Lutero pregava a sola scriptura, mas quando a
Bíblia não se ajustava à sua teologia sentiu-se autorizado a mexer com ela. Inseriu
o termo “somente” depois da palavra “fé” na sua tradução para alemão da
Epístola de São Paulo aos Romanos e tentou relegar a Carta de Tiago para
segundo plano porque mencionava as boas obras. Quando quis casar não podia
contentar-se com uma simpática filha de um proprietário alemão, não, teve de
casar com uma ex-freira, Katharina von Bura, que pessoalmente convenceu a sair
do convento.
É possível ser mais ressabiado contra a Igreja Católica?
Os dois mudaram-se para um mosteiro confiscado, que é como despejar o vizinho
para poder ficar-lhe com a casa. Lutero foi pessoalmente responsável pela
destruição maciça de arte medieval de valor incalculável, com incontáveis
recém-luteranos a caiar alegremente os frescos das suas igrejas previamente
católicas e a lançar para a fogueira as imagens de santos. Felizmente Lutero
não era italiano, por isso ainda temos alguns Giottos.
Também tinha uma estranha fixação escatológica, e
recorria facilmente à ordinarice para insultar os seus inimigos, o que fazia
frequentemente, porque criava muitos. E para culminar, era ferozmente anti-judeu.
É certo que os católicos medievais também não eram particularmente queridos na
forma como tratavam os judeus, mas pelo menos nenhum deles escreveu um tratado
chamado “Sobre os Judeus e as suas Mentiras”, que era um dos livros favoritos
de Julius Streicher, um dos pais da propaganda nazi.
E não,
Martinho Lutero não inventou a árvore de Natal, nem escreveu o “Away in a Manger”. Mas conseguiu estragar o Halloween, rebaptizando-o “Dia da Reforma”. Que desmancha-prazeres! Não podia ter pregado as teses no dia 30 de Outubro?

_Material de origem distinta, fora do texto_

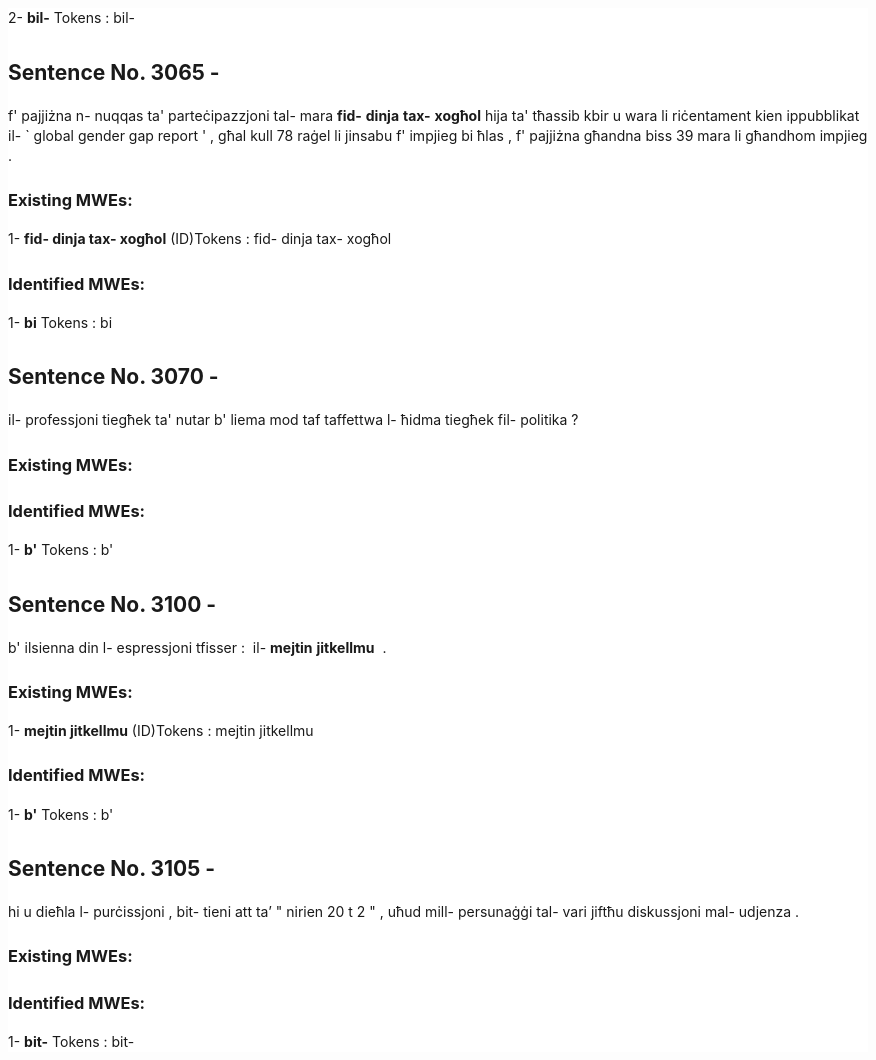 
2- **bil-** Tokens : 
bil-



## Sentence No. 3065 - 
f' pajjiżna n- nuqqas ta' parteċipazzjoni tal- mara **fid-** **dinja** **tax-** **xogħol** hija ta' tħassib kbir u wara li riċentament kien ippubblikat il- ` global gender gap report ' , għal kull 78 raġel li jinsabu f' impjieg bi ħlas , f' pajjiżna għandna biss 39 mara li għandhom impjieg . 
### Existing MWEs: 
1- **fid- dinja tax- xogħol** (ID)Tokens : 
fid-
dinja
tax-
xogħol


### Identified MWEs: 
1- **bi** Tokens : 
bi



## Sentence No. 3070 - 
il- professjoni tiegħek ta' nutar b' liema mod taf taffettwa l- ħidma tiegħek fil- politika ? 
### Existing MWEs: 
### Identified MWEs: 
1- **b'** Tokens : 
b'



## Sentence No. 3100 - 
b' ilsienna din l- espressjoni tfisser :  il- **mejtin** **jitkellmu**  . 
### Existing MWEs: 
1- **mejtin jitkellmu** (ID)Tokens : 
mejtin
jitkellmu


### Identified MWEs: 
1- **b'** Tokens : 
b'



## Sentence No. 3105 - 
hi u dieħla l- purċissjoni , bit- tieni att ta’ " nirien 20 t 2 " , uħud mill- persunaġġi tal- vari jiftħu diskussjoni mal- udjenza . 
### Existing MWEs: 
### Identified MWEs: 
1- **bit-** Tokens : 
bit-
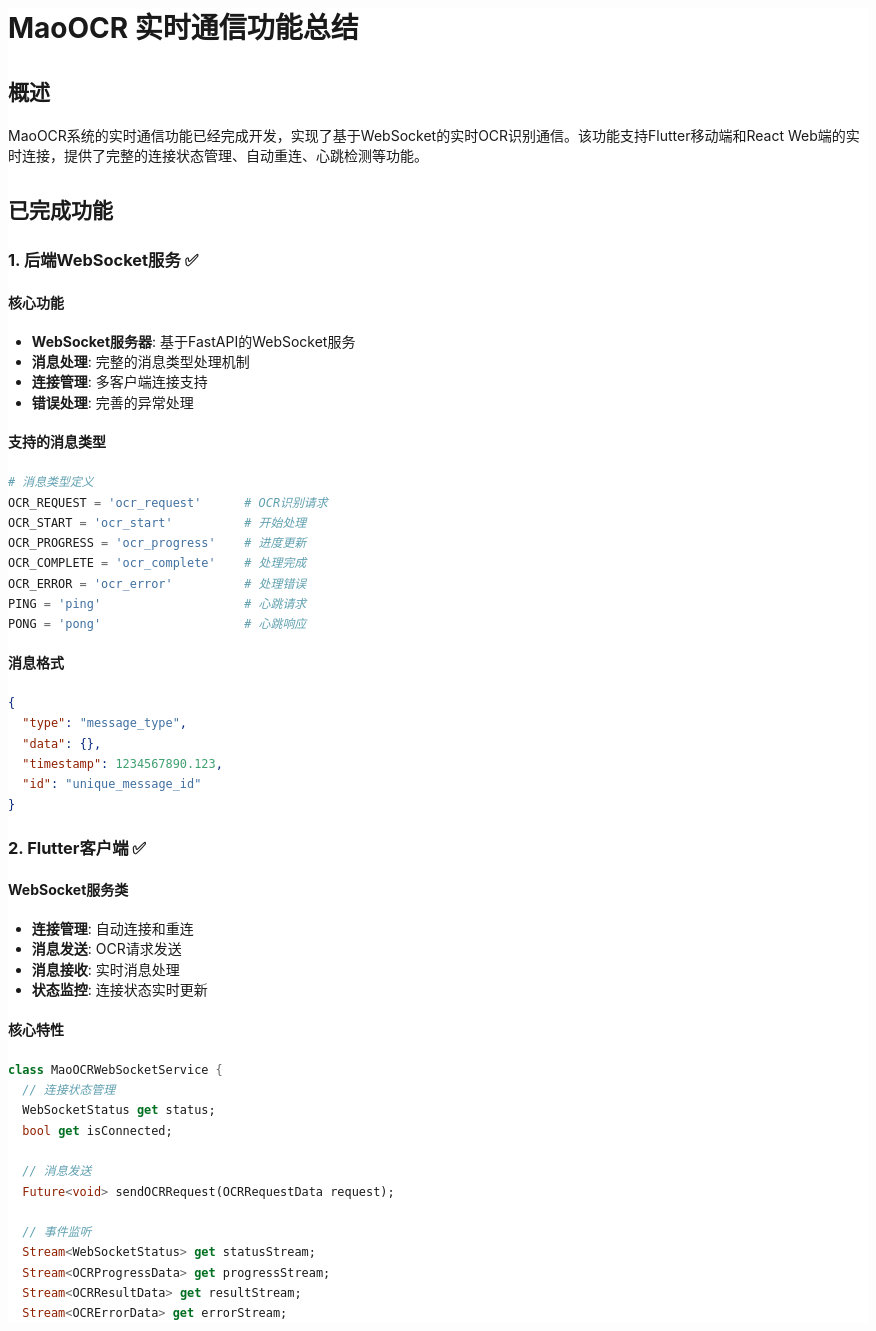 # MaoOCR 实时通信功能总结

## 概述

MaoOCR系统的实时通信功能已经完成开发，实现了基于WebSocket的实时OCR识别通信。该功能支持Flutter移动端和React Web端的实时连接，提供了完整的连接状态管理、自动重连、心跳检测等功能。

## 已完成功能

### 1. 后端WebSocket服务 ✅

#### 核心功能
- **WebSocket服务器**: 基于FastAPI的WebSocket服务
- **消息处理**: 完整的消息类型处理机制
- **连接管理**: 多客户端连接支持
- **错误处理**: 完善的异常处理

#### 支持的消息类型
```python
# 消息类型定义
OCR_REQUEST = 'ocr_request'      # OCR识别请求
OCR_START = 'ocr_start'          # 开始处理
OCR_PROGRESS = 'ocr_progress'    # 进度更新
OCR_COMPLETE = 'ocr_complete'    # 处理完成
OCR_ERROR = 'ocr_error'          # 处理错误
PING = 'ping'                    # 心跳请求
PONG = 'pong'                    # 心跳响应
```

#### 消息格式
```json
{
  "type": "message_type",
  "data": {},
  "timestamp": 1234567890.123,
  "id": "unique_message_id"
}
```

### 2. Flutter客户端 ✅

#### WebSocket服务类
- **连接管理**: 自动连接和重连
- **消息发送**: OCR请求发送
- **消息接收**: 实时消息处理
- **状态监控**: 连接状态实时更新

#### 核心特性
```dart
class MaoOCRWebSocketService {
  // 连接状态管理
  WebSocketStatus get status;
  bool get isConnected;
  
  // 消息发送
  Future<void> sendOCRRequest(OCRRequestData request);
  
  // 事件监听
  Stream<WebSocketStatus> get statusStream;
  Stream<OCRProgressData> get progressStream;
  Stream<OCRResultData> get resultStream;
  Stream<OCRErrorData> get errorStream;
```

Mas por uma questão de justiça, há algumas coisas boas a
dizer sobre Martinho Lutero. Vou enumerá-las:
·
Vender indulgências foi mesmo má ideia. Se ao
menos tivesse parado por aí.
·
Gostava muito dos seus filhos. Isso é bom.
·
Consta que Katharina von Bora fazia excelente
cerveja – mas aposto que aprendeu isso no convento.
·
“Castelo Forte é Nosso Deus”, que foi de facto
escrito por Lutero, é um cântico fantástico.
·
J.S. Bach foi o melhor compositor que alguma vez
existiu. Søren Kierkegaard foi um dos melhores teólogos. Dietrich Bonhoeffer um
dos mais nobres mártires cristãos.
·
Os actuais luteranos que fizeram do “Midwest”
americano um bastião de conservadorismo social (e de excelentes escolas
públicas) são o sal da terra – embora a sua gastronomia deixe algo a desejar.
Chegado a este ponto, o meu leitor protestante e
evangélico deve estar a pensar que não passo de uma versão moderna do Padre
Feeney, a insultar indiscriminadamente “os nossos irmãos separados”, como nós,
católicos, lhes chamamos hoje em dia. Mas não é o caso. O meu marido é
protestante! E tiro o chapéu aos irmãos Wesley, a William Wilberforce, a C.S.
Lewis, Billy Graham, ao biblista anglicano N.T. Wright e a tantos outros que
testemunharam de forma tão vibrante a fé cristã fora da Igreja Católica. Não
concordo com a sua visão do que é, ou deve ser, a Igreja de Cristo, mas admiro
profundamente a sua relação intensa com Jesus.
Só preferia que esta história toda não tivesse começado
com… Martinho Lutero.
Charlotte Allen é doutorada em estudos medievais pela Catholic
University of America e é autora de “The Human Christ: The Search for the
Historical Jesus”. Escreve no First Things tem colunas regulares no Weekly
Standard, Acculturated, e no Wall Street Journal.